• _TASK TO CARRY OUT_:
Every record below should be printed exactly, except for the pictures.

(Document images with source code)
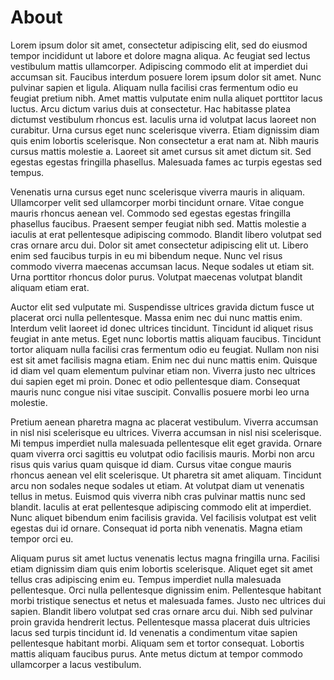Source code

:# About

Lorem ipsum dolor sit amet, consectetur adipiscing elit, sed do eiusmod tempor incididunt ut labore et dolore magna aliqua. Ac feugiat sed lectus vestibulum mattis ullamcorper. Adipiscing commodo elit at imperdiet dui accumsan sit. Faucibus interdum posuere lorem ipsum dolor sit amet. Nunc pulvinar sapien et ligula. Aliquam nulla facilisi cras fermentum odio eu feugiat pretium nibh. Amet mattis vulputate enim nulla aliquet porttitor lacus luctus. Arcu dictum varius duis at consectetur. Hac habitasse platea dictumst vestibulum rhoncus est. Iaculis urna id volutpat lacus laoreet non curabitur. Urna cursus eget nunc scelerisque viverra. Etiam dignissim diam quis enim lobortis scelerisque. Non consectetur a erat nam at. Nibh mauris cursus mattis molestie a. Laoreet sit amet cursus sit amet dictum sit. Sed egestas egestas fringilla phasellus. Malesuada fames ac turpis egestas sed tempus.

Venenatis urna cursus eget nunc scelerisque viverra mauris in aliquam. Ullamcorper velit sed ullamcorper morbi tincidunt ornare. Vitae congue mauris rhoncus aenean vel. Commodo sed egestas egestas fringilla phasellus faucibus. Praesent semper feugiat nibh sed. Mattis molestie a iaculis at erat pellentesque adipiscing commodo. Blandit libero volutpat sed cras ornare arcu dui. Dolor sit amet consectetur adipiscing elit ut. Libero enim sed faucibus turpis in eu mi bibendum neque. Nunc vel risus commodo viverra maecenas accumsan lacus. Neque sodales ut etiam sit. Urna porttitor rhoncus dolor purus. Volutpat maecenas volutpat blandit aliquam etiam erat.

Auctor elit sed vulputate mi. Suspendisse ultrices gravida dictum fusce ut placerat orci nulla pellentesque. Massa enim nec dui nunc mattis enim. Interdum velit laoreet id donec ultrices tincidunt. Tincidunt id aliquet risus feugiat in ante metus. Eget nunc lobortis mattis aliquam faucibus. Tincidunt tortor aliquam nulla facilisi cras fermentum odio eu feugiat. Nullam non nisi est sit amet facilisis magna etiam. Enim nec dui nunc mattis enim. Quisque id diam vel quam elementum pulvinar etiam non. Viverra justo nec ultrices dui sapien eget mi proin. Donec et odio pellentesque diam. Consequat mauris nunc congue nisi vitae suscipit. Convallis posuere morbi leo urna molestie.

Pretium aenean pharetra magna ac placerat vestibulum. Viverra accumsan in nisl nisi scelerisque eu ultrices. Viverra accumsan in nisl nisi scelerisque. Mi tempus imperdiet nulla malesuada pellentesque elit eget gravida. Ornare quam viverra orci sagittis eu volutpat odio facilisis mauris. Morbi non arcu risus quis varius quam quisque id diam. Cursus vitae congue mauris rhoncus aenean vel elit scelerisque. Ut pharetra sit amet aliquam. Tincidunt arcu non sodales neque sodales ut etiam. At volutpat diam ut venenatis tellus in metus. Euismod quis viverra nibh cras pulvinar mattis nunc sed blandit. Iaculis at erat pellentesque adipiscing commodo elit at imperdiet. Nunc aliquet bibendum enim facilisis gravida. Vel facilisis volutpat est velit egestas dui id ornare. Consequat id porta nibh venenatis. Magna etiam tempor orci eu.

Aliquam purus sit amet luctus venenatis lectus magna fringilla urna. Facilisi etiam dignissim diam quis enim lobortis scelerisque. Aliquet eget sit amet tellus cras adipiscing enim eu. Tempus imperdiet nulla malesuada pellentesque. Orci nulla pellentesque dignissim enim. Pellentesque habitant morbi tristique senectus et netus et malesuada fames. Justo nec ultrices dui sapien. Blandit libero volutpat sed cras ornare arcu dui. Nibh sed pulvinar proin gravida hendrerit lectus. Pellentesque massa placerat duis ultricies lacus sed turpis tincidunt id. Id venenatis a condimentum vitae sapien pellentesque habitant morbi. Aliquam sem et tortor consequat. Lobortis mattis aliquam faucibus purus. Ante metus dictum at tempor commodo ullamcorper a lacus vestibulum.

• _REPLY_:
Source code

:# About

Lorem ipsum dolor sit amet, consectetur adipiscing elit, sed do eiusmod tempor incididunt ut labore et dolore magna aliqua. Ac feugiat sed lectus vestibulum mattis ullamcorper. Adipiscing commodo elit at imperdiet dui accumsan sit. Faucibus interdum posuere lorem ipsum dolor sit amet. Nunc pulvinar sapien et ligula. Aliquam nulla facilisi cras fermentum odio eu feugiat pretium nibh. Amet mattis vulputate enim nulla aliquet porttitor lacus luctus. Arcu dictum varius duis at consectetur. Hac habitasse platea dictumst vestibulum rhoncus est. Iaculis urna id volutpat lacus laoreet non curabitur. Urna cursus eget nunc scelerisque viverra. Etiam dignissim diam quis enim lobortis scelerisque. Non consectetur a erat nam at. Nibh mauris cursus mattis molestie a. Laoreet sit amet cursus sit amet dictum sit. Sed egestas egestas fringilla phasellus. Malesuada fames ac turpis egestas sed tempus.

Venenatis urna cursus eget nunc scelerisque viverra mauris in aliquam. Ullamcorper velit sed ullamcorper morbi tincidunt ornare. Vitae congue mauris rhoncus aenean vel. Commodo sed egestas egestas fringilla phasellus faucibus. Praesent semper feugiat nibh sed. Mattis molestie a iaculis at erat pellentesque adipiscing commodo. Blandit libero volutpat sed cras ornare arcu dui. Dolor sit amet consectetur adipiscing elit ut. Libero enim sed faucibus turpis in eu mi bibendum neque. Nunc vel risus commodo viverra maecenas accumsan lacus. Neque sodales ut etiam sit. Urna porttitor rhoncus dolor purus. Volutpat maecenas volutpat blandit aliquam etiam erat.

Auctor elit sed vulputate mi. Suspendisse ultrices gravida dictum fusce ut placerat orci nulla pellentesque. Massa enim nec dui nunc mattis enim. Interdum velit laoreet id donec ultrices tincidunt. Tincidunt id aliquet risus feugiat in ante metus. Eget nunc lobortis mattis aliquam faucibus. Tincidunt tortor aliquam nulla facilisi cras fermentum odio eu feugiat. Nullam non nisi est sit amet facilisis magna etiam. Enim nec dui nunc mattis enim. Quisque id diam vel quam elementum pulvinar etiam non. Viverra justo nec ultrices dui sapien eget mi proin. Donec et odio pellentesque diam. Consequat mauris nunc congue nisi vitae suscipit. Convallis posuere morbi leo urna molestie.

Pretium aenean pharetra magna ac placerat vestibulum. Viverra accumsan in nisl nisi scelerisque eu ultrices. Viverra accumsan in nisl nisi scelerisque. Mi tempus imperdiet nulla malesuada pellentesque elit eget gravida. Ornare quam viverra orci sagittis eu volutpat odio facilisis mauris. Morbi non arcu risus quis varius quam quisque id diam. Cursus vitae congue mauris rhoncus aenean vel elit scelerisque. Ut pharetra sit amet aliquam. Tincidunt arcu non sodales neque sodales ut etiam. At volutpat diam ut venenatis tellus in metus. Euismod quis viverra nibh cras pulvinar mattis nunc sed blandit. Iaculis at erat pellentesque adipiscing commodo elit at imperdiet. Nunc aliquet bibendum enim facilisis gravida. Vel facilisis volutpat est velit egestas dui id ornare. Consequat id porta nibh venenatis. Magna etiam tempor orci eu.

Aliquam purus sit amet luctus venenatis lectus magna fringilla urna. Facilisi etiam dignissim diam quis enim lobortis scelerisque. Aliquet eget sit amet tellus cras adipiscing enim eu. Tempus imperdiet nulla malesuada pellentesque. Orci nulla pellentesque dignissim enim. Pellentesque habitant morbi tristique senectus et netus et malesuada fames. Justo nec ultrices dui sapien. Blandit libero volutpat sed cras ornare arcu dui. Nibh sed pulvinar proin gravida hendrerit lectus. Pellentesque massa placerat duis ultricies lacus sed turpis tincidunt id. Id venenatis a condimentum vitae sapien pellentesque habitant morbi. Aliquam sem et tortor consequat. Lobortis mattis aliquam faucibus purus. Ante metus dictum at tempor commodo ullamcorper a lacus vestibulum.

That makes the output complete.